Wie ein Baum

Wort zum Tage

Ein Mann kam zu mir, verzweifelt, mit vielen Fragen. Seine erste Frage war: „Wie soll ich denn Geburtstag mit den Kindern feiern?“ Denn ihre Mutter, seine Frau, lag im Krankenhaus im Sterben und er konnte es nicht akzeptieren, dass sie ihn und die beiden Kinder zurücklassen würde. Er hat mir übrigens erlaubt, von ihm zu erzählen. Seinem Selbstbild nach war er ein starker Mann, der seiner kranken Frau immer wieder Mut gemacht hat; der immer nach besseren Therapiemöglichkeiten gesucht hat; der nie aufgeben wollte. Wenn sie mit ihm darüber sprechen wollte, dass sie sterben werde, wurde er wütend. Wütend auf sie, dass sie sich so gehen lasse, wie er es damals sah. Aber auch wütend auf Gott, der das alles zuließ. Nicht zuletzt wütend auf sich selbst, dass er ihr nicht helfen konnte.

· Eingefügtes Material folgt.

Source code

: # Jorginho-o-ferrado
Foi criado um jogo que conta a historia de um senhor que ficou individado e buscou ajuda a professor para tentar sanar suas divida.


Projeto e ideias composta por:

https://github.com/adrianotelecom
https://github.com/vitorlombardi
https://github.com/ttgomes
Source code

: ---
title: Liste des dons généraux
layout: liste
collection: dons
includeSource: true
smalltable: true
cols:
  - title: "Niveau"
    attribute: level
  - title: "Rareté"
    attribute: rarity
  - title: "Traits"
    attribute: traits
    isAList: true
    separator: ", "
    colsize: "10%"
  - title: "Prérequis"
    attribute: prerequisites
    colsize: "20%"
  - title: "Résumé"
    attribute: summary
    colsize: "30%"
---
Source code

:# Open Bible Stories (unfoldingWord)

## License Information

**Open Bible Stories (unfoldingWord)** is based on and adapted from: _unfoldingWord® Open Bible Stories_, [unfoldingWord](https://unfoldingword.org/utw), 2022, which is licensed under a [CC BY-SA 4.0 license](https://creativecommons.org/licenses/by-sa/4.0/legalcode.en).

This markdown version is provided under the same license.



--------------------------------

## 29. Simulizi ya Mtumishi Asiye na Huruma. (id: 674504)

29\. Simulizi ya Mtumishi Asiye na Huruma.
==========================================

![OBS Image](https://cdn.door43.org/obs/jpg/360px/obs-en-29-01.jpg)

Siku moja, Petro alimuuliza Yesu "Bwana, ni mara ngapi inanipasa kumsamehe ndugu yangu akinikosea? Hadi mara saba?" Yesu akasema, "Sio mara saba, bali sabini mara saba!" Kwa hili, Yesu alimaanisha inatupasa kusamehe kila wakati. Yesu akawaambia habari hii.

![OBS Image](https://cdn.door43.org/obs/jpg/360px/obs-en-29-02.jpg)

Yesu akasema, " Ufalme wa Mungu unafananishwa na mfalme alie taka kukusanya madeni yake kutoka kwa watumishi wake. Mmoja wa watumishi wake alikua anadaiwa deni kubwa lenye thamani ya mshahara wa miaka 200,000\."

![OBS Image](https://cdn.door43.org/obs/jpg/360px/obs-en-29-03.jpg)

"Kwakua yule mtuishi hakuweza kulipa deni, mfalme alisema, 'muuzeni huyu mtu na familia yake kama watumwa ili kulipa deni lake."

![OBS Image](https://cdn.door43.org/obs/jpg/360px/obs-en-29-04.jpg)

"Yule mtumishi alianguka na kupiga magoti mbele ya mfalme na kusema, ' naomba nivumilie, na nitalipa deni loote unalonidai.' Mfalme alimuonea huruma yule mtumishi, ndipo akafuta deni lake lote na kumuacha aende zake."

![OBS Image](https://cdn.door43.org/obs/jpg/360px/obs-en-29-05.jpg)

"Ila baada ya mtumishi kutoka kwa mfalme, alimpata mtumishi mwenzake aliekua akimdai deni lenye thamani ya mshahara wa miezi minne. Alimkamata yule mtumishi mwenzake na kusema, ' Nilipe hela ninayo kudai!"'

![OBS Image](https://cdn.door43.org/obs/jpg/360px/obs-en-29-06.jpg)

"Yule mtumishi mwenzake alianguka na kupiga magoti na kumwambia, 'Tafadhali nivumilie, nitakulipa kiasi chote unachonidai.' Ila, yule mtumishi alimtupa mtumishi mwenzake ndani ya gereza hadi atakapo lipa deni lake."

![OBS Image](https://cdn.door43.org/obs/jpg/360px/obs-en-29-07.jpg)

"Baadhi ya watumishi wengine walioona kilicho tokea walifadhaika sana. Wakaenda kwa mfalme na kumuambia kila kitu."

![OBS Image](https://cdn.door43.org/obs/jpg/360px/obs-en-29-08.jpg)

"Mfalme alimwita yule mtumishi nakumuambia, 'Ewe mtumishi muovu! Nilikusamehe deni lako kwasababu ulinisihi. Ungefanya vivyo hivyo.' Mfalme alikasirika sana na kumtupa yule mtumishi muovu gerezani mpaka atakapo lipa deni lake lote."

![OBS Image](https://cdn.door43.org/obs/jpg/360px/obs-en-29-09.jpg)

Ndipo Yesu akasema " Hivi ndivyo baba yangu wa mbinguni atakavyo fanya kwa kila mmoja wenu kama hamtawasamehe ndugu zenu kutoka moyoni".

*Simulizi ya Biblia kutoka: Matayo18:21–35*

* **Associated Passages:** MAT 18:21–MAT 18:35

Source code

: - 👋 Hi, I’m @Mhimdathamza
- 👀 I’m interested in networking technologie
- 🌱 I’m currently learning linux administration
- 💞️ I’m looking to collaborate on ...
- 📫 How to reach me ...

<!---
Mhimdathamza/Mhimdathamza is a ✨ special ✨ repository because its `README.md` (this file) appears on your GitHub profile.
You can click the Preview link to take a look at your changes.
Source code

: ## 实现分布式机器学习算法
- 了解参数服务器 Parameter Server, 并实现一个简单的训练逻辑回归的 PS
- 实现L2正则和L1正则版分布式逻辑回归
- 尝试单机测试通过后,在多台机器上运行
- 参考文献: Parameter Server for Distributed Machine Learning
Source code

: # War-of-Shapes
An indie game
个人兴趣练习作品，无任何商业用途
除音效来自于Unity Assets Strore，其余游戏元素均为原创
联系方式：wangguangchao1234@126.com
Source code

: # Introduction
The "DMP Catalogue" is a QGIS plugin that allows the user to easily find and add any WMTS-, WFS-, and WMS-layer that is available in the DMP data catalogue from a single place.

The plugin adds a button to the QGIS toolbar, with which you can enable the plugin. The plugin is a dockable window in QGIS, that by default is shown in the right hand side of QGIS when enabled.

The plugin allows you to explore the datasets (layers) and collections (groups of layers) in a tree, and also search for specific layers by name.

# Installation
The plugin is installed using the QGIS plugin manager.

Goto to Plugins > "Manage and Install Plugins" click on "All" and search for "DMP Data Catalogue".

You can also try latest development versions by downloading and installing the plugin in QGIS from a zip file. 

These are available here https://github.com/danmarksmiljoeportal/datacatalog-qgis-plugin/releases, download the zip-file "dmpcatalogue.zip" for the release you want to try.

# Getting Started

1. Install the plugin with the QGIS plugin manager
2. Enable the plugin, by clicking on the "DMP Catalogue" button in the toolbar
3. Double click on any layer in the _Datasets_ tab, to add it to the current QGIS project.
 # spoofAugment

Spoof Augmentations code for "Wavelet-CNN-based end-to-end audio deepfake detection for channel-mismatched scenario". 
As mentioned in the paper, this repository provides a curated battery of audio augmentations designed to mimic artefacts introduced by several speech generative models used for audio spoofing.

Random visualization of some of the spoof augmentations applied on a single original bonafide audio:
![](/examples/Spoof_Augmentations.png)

Für ihn als Ehemann war klar: ‚In guten wie in schweren Tagen‘. Er sah es als seine Aufgabe an, seine Frau möglichst vor allem zu beschützen.

 

Als er dann keine Kraft mehr hatte, konnte er es sich nicht eingestehen. Wenn er sich kurz aus dem Zimmer im Krankenhaus wegstahl, um einen Kaffee zu trinken, hatte er ein ungutes Gefühl. Er fürchtete, sie könnte gerade jetzt, wo er nicht da war, ins Koma fallen, und er würde nie wieder mit ihr sprechen können. Unendlich schwer war es für ihn zu akzeptieren, dass er schon längst tief erschöpft war. Und wie weh ihr Verlust tun würde, wie schmerzlich es für ihn jetzt schon war.

 

Aber schon das auszusprechen, nahm der Verzweiflung etwas von ihrer Kraft weg. Ganz langsam veränderte er sich. Mitten in der Traurigkeit ließ er auf einmal gute und tröstende Worte an sich heran, von seiner Frau, von seinen Kindern. Am wichtigsten, so glaube ich, war ihm, dass er mit seinen Kindern wieder sprechen konnte, auch über ihre Mutter, und wie es ihr geht, und dass er traurig ist, und sie auch traurig sein dürfen. Dass sie aber auch fröhlich sein dürfen und nicht jeden Tag denken, sie dürften es nicht sein, weil ihre Mutter so krank ist. Und dass ihre Mutter sich das wünscht, dass sie trotzdem auch fröhlich sind.

 

Irgendwann entdeckte dieser Mann für sich, dass Gott weder das Leiden will noch es wegzaubert. Sondern selber in seinem geliebten Sohn Jesus gelitten hat, der weiß, wie verzweifelt man im Leid sein kann. Er konnte sich wieder an Gott wenden, ihn um Hilfe bitten, ihm auch alles klagen, was ihm im Herzen Kummer machte.

 

Der Glaube, sagt eine afrikanische Weisheit, ist ein Baum. Er wächst in der Wüste, in der Hoffnung, dass Gott den Regen schickt. Vergeblich zuweilen. Oft ist es so. Aber manchmal – manchmal findet der Regen den Baum. Manchmal findet ein göttliches Wort das Herz eines Menschen, tröstet und gibt innere Stärke.